Practical 4: Installing and using Conda with Miniforge, and writing some code
Activity Overview
Duration: 50 minutes
Goal: Get set up with Conda on your virtual machine and create a Conda environment to run Python scripts. Write one function, and create a docstring for this function.
Step 1: Installing Conda via Miniforge
You can follow the instructions here:
wget -O Miniforge3.sh "https://github.com/conda-forge/miniforge/releases/latest/download/Miniforge3-$(uname)-$(uname -m).sh"
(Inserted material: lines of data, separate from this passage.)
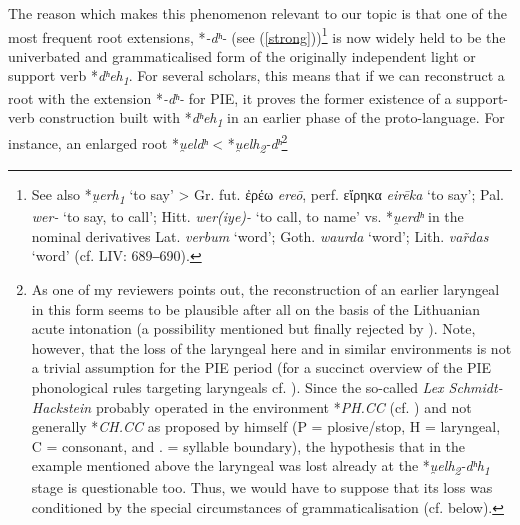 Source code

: \documentclass[output=paper,colorlinks,citecolor=brown]{langscibook}
\begin{document}
The reason which makes this phenomenon relevant to our topic is that one of the most frequent root extensions, *\textit{-dʰ-} (see (\ref{strong}))\footnote{See also *\textit{u̯erh\textsubscript{1}} ‘to say’ > Gr. fut. ἐρέω \textit{ereō}, perf. εἴρηκα \textit{eirēka} ‘to say’; Pal. \textit{wer-} ‘to say, to call’; Hitt. \textit{wer(iye)-} ‘to call, to name’ vs. *\textit{u̯erdʰ} in the nominal derivatives Lat. \textit{verbum} ‘word’; Goth. \textit{waurda} ‘word’; Lith. \textit{var̃das} ‘word’ (cf. LIV: 689‒690).} is now widely held to be the univerbated and grammaticalised form of the originally independent light or support verb *\textit{dʰeh\textsubscript{1}}. For several scholars, this means that if we can reconstruct a root with the extension *\textit{-dʰ-} for PIE, it proves the former existence of a support-verb construction built with *\textit{dʰeh\textsubscript{1}} in an earlier phase of the proto-language. For instance, an enlarged root *\textit{u̯eldʰ} < *\textit{u̯elh\textsubscript{2}-dʰ}\footnote{As one of my reviewers points out, the reconstruction of an earlier laryngeal in this form seems to be plausible after all on the basis of the Lithuanian acute intonation (a possibility mentioned but finally rejected by \citealt[472--473]{Kümmel2000}). Note, however, that the loss of the laryngeal here and in similar environments is not a trivial assumption for the PIE period (for a succinct overview of the PIE phonological rules targeting laryngeals cf. \citealt[25--27]{Byrd2015}). Since the so-called \textit{Lex Schmidt-Hackstein} probably operated in the environment *\textit{PH.CC} (cf. \citealt[134]{Byrd2015}) and not generally *\textit{CH.CC} as proposed by \citet{Hackstein2002b} himself (P = plosive/stop, H = laryngeal, C = consonant, and . = syllable boundary), the hypothesis that in the example mentioned above the laryngeal was lost already at the *\textit{u̯elh\textsubscript{2}-dʰh\textsubscript{1}} stage is questionable too. Thus, we would have to suppose that its loss was conditioned by the special circumstances of grammaticalisation (cf. below).}
\end{document}
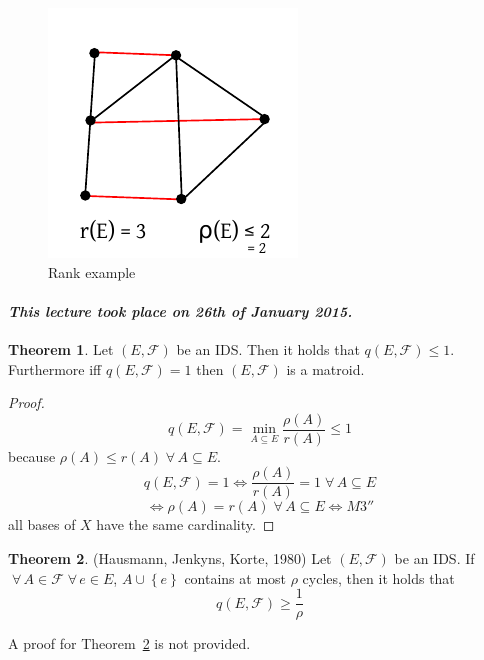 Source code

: \documentclass[a4paper]{article}
\theoremstyle{definition}
\newtheorem{theorem}{Theorem}
\newcommand{\set}[1]{\left\{#1\right\}}
\newcommand{\dateref}[1]{\paragraph{\textit{This lecture took place on #1.}}}
\newcommand{\fall}{\;\forall\,}
\newcommand{\noproof}[1]{A proof for Theorem~\ref{#1} is not provided.}
\begin{document}
  \begin{figure}[!ht]
    \begin{center}
      \includegraphics{img/rank_example.pdf}
      \caption{Rank example}
    \end{center}
  \end{figure}

\dateref{26th of January 2015}

\begin{theorem}
  \label{proposition-8.3}
  Let $(E, \mathcal{F})$ be an IDS. Then it holds that $q(E, \mathcal{F}) \leq 1$.
  Furthermore iff $q(E, \mathcal{F}) = 1$ then $(E, \mathcal{F})$ is a matroid.
\end{theorem}

\begin{proof}
  \[ q(E, \mathcal{F}) = \min_{A \subseteq E} \frac{\rho(A)}{r(A)} \leq 1 \]
  because $\rho(A) \leq r(A) \fall A \subseteq E$.
  \[ q(E, \mathcal{F}) = 1 \Leftrightarrow \frac{\rho(A)}{r(A)} = 1 \fall A \subseteq E \]
  \[ \Leftrightarrow \rho(A) = r(A) \fall A \subseteq E \Leftrightarrow M3'' \]
  all bases of $X$ have the same cardinality.
\end{proof}

\begin{theorem}
  \label{satz-8.4}
  (Hausmann, Jenkyns, Korte, 1980)
  Let $(E, \mathcal{F})$ be an IDS. If $\fall A \in \mathcal{F} \fall e \in E$,
  $A \cup \set{e}$ contains at most $\rho$ cycles, then it holds that
  \[ q(E, \mathcal{F}) \geq \frac{1}{\rho} \]
\end{theorem}

\noproof{satz-8.4}
\end{document}
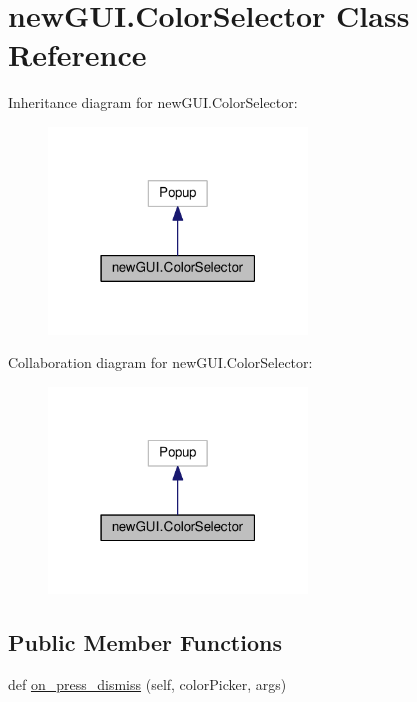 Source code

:\hypertarget{classnewGUI_1_1ColorSelector}{}\section{new\+G\+U\+I.\+Color\+Selector Class Reference}
\label{classnewGUI_1_1ColorSelector}


Inheritance diagram for new\+G\+U\+I.\+Color\+Selector\+:
\nopagebreak
\begin{figure}[H]
\begin{center}
\leavevmode
\includegraphics[width=195pt]{classnewGUI_1_1ColorSelector__inherit__graph}
\end{center}
\end{figure}


Collaboration diagram for new\+G\+U\+I.\+Color\+Selector\+:
\nopagebreak
\begin{figure}[H]
\begin{center}
\leavevmode
\includegraphics[width=195pt]{classnewGUI_1_1ColorSelector__coll__graph}
\end{center}
\end{figure}
\subsection*{Public Member Functions}
\begin{DoxyCompactItemize}
\item 
def \hyperlink{classnewGUI_1_1ColorSelector_a273d922b2792916abc4be0761209bc94}{on\+\_\+press\+\_\+dismiss} (self, color\+Picker, args)
\end{DoxyCompactItemize}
bash Miniforge3.sh -b -p "${HOME}/conda"
source "${HOME}/conda/etc/profile.d/conda.sh"
Now try a git status
: we don’t want the Conda installer saved in our repo, so let’s create a .gitignore
file (if we weren’t using this cloud machine we would put this installer somewhere else):
code .gitignore
Add the following line to the .gitignore
:
*.sh
- This will prevent any files ending in
.sh
(essentially the equivalent of a Windows.exe
) from being tracked with version control - Try your local git cycle again to add this change to the repository
Step 2: Install the Python extension for VSCode
This isn’t essential, but makes working with Python a bit easier, with syntax highlighting. You can find the extensions menu in the left sidebar.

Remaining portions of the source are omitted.